Dötsch (1982) carefully described the movements of the mandibular head within the glenoid fossa, but she did not single out its extreme position at the occlusion of the leading edges of the procumbent first incisors. This rostral biting point is obviously reached when the mandible is shifted forward and downward. Figure 20 suggests that this movement is guided by the oblique dorsal plane of the processus glenoideus inferior. By this downward movement of the lower jaw, the articulation of the molars is unlocked. This assumed functional relationship between the secondary development of the lower compartment of the squamoso-dentary jaw joint (with its processus glenoideus inferior) and the specialized and apomorphic incisal biting, suggests that there exists a correlation between these two neomorphic features – a case of co-evolution of two heterogeneous structural units. In ontogeny, the differentiation of the jaw joint takes place prior to tooth eruption (Figs 15, 16). Whereas the joints have already reached maturity by postnatal day 15, tooth eruption begins in Crocidura russula just at this time, and in Sorex araneus only at day 22 or 23 (Vogel 1973). The function of the incisal bite seems to depend on the finished mandibular joint. Prior to biting, the mandibular jaw functions in suckling. The validity of this hypothesis may be tested by the fossil record. Heterosoricids from the Oligocene and Miocene already possess procumbent lower incisors and an elongated and oblique mandibular facet (Rabeder 1998). In Trimylus the dentary facets are widely divergent, whereas inn Domnina they are much more continuous (Asher 2005: fig. 5.3).
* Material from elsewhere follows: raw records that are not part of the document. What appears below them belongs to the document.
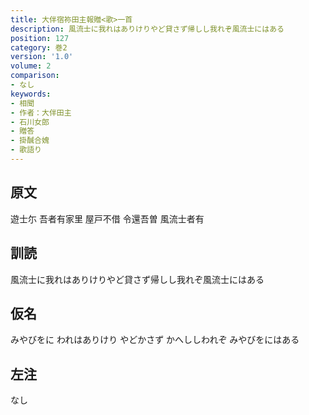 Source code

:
 ```yaml
---
title: 大伴宿祢田主報贈<歌>一首
description: 風流士に我れはありけりやど貸さず帰しし我れぞ風流士にはある
position: 127
category: 巻2
version: '1.0'
volume: 2
comparison:
- なし
keywords:
- 相聞
- 作者：大伴田主
- 石川女郎
- 贈答
- 掛醎合媿
- 歌語り
---
```


## 原文

遊士尓 吾者有家里 屋戸不借 令還吾曽 風流士者有

## 訓読

風流士に我れはありけりやど貸さず帰しし我れぞ風流士にはある

## 仮名

みやびをに われはありけり やどかさず かへししわれぞ みやびをにはある

## 左注

なし
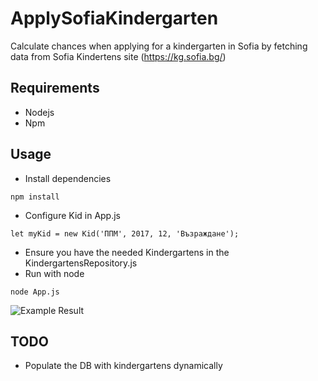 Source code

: ﻿# ApplySofiaKindergarten
Calculate chances when applying for a kindergarten in Sofia by fetching data from Sofia Kindertens site (https://kg.sofia.bg/)

## Requirements 
* Nodejs
* Npm

## Usage 
* Install dependencies
```
npm install
```
* Configure Kid in App.js
```
let myKid = new Kid('ППМ', 2017, 12, 'Възраждане');
```
* Ensure you have the needed Kindergartens in the KindergartensRepository.js
* Run with node
```
node App.js
```
![Example Result](https://github.com/wildalmighty/ApplySofiaKindergarten/blob/master/ExampleResult.png)
## TODO
* Populate the DB with kindergartens dynamically
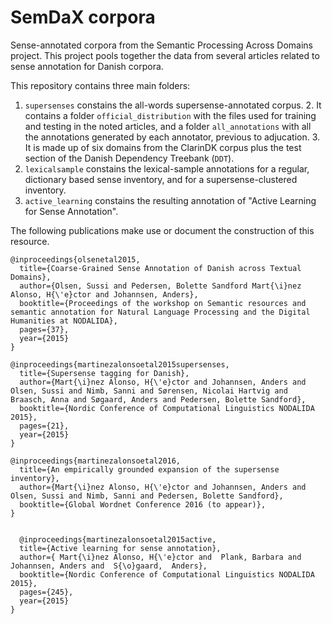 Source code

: # SemDaX corpora

Sense-annotated corpora from the Semantic Processing Across Domains project. This project pools together the data from several articles related to sense annotation for Danish corpora.

This repository contains three main folders:

1. ```supersenses``` constains the all-words supersense-annotated corpus.
    2. It contains a folder ```official_distribution``` with the files used for training and testing in the noted articles,  and a folder ``all_annotations`` with all the annotations generated by each annotator, previous to adjucation.
    3. It is made up of six domains from the ClarinDK corpus plus the test section of the Danish Dependency Treebank (```DDT```).
1. ```lexicalsample``` constains the lexical-sample annotations for a regular, dictionary based sense inventory, and for a supersense-clustered inventory.
1. ```active_learning``` constains the resulting annotation of "Active Learning for Sense Annotation".



The following publications make use or document the construction of this resource.

```
@inproceedings{olsenetal2015,
  title={Coarse-Grained Sense Annotation of Danish across Textual Domains},
  author={Olsen, Sussi and Pedersen, Bolette Sandford Mart{\i}nez Alonso, H{\'e}ctor and Johannsen, Anders},
  booktitle={Proceedings of the workshop on Semantic resources and semantic annotation for Natural Language Processing and the Digital Humanities at NODALIDA},
  pages={37},
  year={2015}
}

@inproceedings{martinezalonsoetal2015supersenses,
  title={Supersense tagging for Danish},
  author={Mart{\i}nez Alonso, H{\'e}ctor and Johannsen, Anders and Olsen, Sussi and Nimb, Sanni and Sørensen, Nicolai Hartvig and Braasch, Anna and Søgaard, Anders and Pedersen, Bolette Sandford},
  booktitle={Nordic Conference of Computational Linguistics NODALIDA 2015},
  pages={21},
  year={2015}
}

@inproceedings{martinezalonsoetal2016,
  title={An empirically grounded expansion of the supersense inventory},
  author={Mart{\i}nez Alonso, H{\'e}ctor and Johannsen, Anders and Olsen, Sussi and Nimb, Sanni and Pedersen, Bolette Sandford},
  booktitle={Global Wordnet Conference 2016 (to appear)},
}


  @inproceedings{martinezalonsoetal2015active,
  title={Active learning for sense annotation},
  author={ Mart{\i}nez Alonso, H{\'e}ctor and  Plank, Barbara and Johannsen, Anders and  S{\o}gaard,  Anders},
  booktitle={Nordic Conference of Computational Linguistics NODALIDA 2015},
  pages={245},
  year={2015}
}

```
Figure 20 shows that the temporomandibular joint of soricids is shifted forward by at least 10 % of skull length, i.e., somewhat more than 2 mm in the two studied species. In other mammals the jaw joint is normally located directly adjacent to the meatus acusticus externus, i.e., anterolateral to the middle ear, but in the soricids it is shifted to the posterior part of the orbitotemporal fossa. Only cross sections show that the joint thereby comes to lie at the side of the expanded posterior nasal capsule (cf. Fig. 1). Our ontogenetic analysis shows that the connection of the glenoid region of the squamosal with the nasal capsule is therefore provided by the orbitosphenoid and alisphenoid. It was also shown above, that the final stages of this shift only take place in the first two postnatal weeks, and it was also demonstrated that the shift proceeds a little further in Sorex than in Crocidura (see also Fig. 12). Because we have no data available from the mass of the adductor muscles, we have made no efforts to calculate absolute measures of incisal bite force (Carraway and Verts 1994).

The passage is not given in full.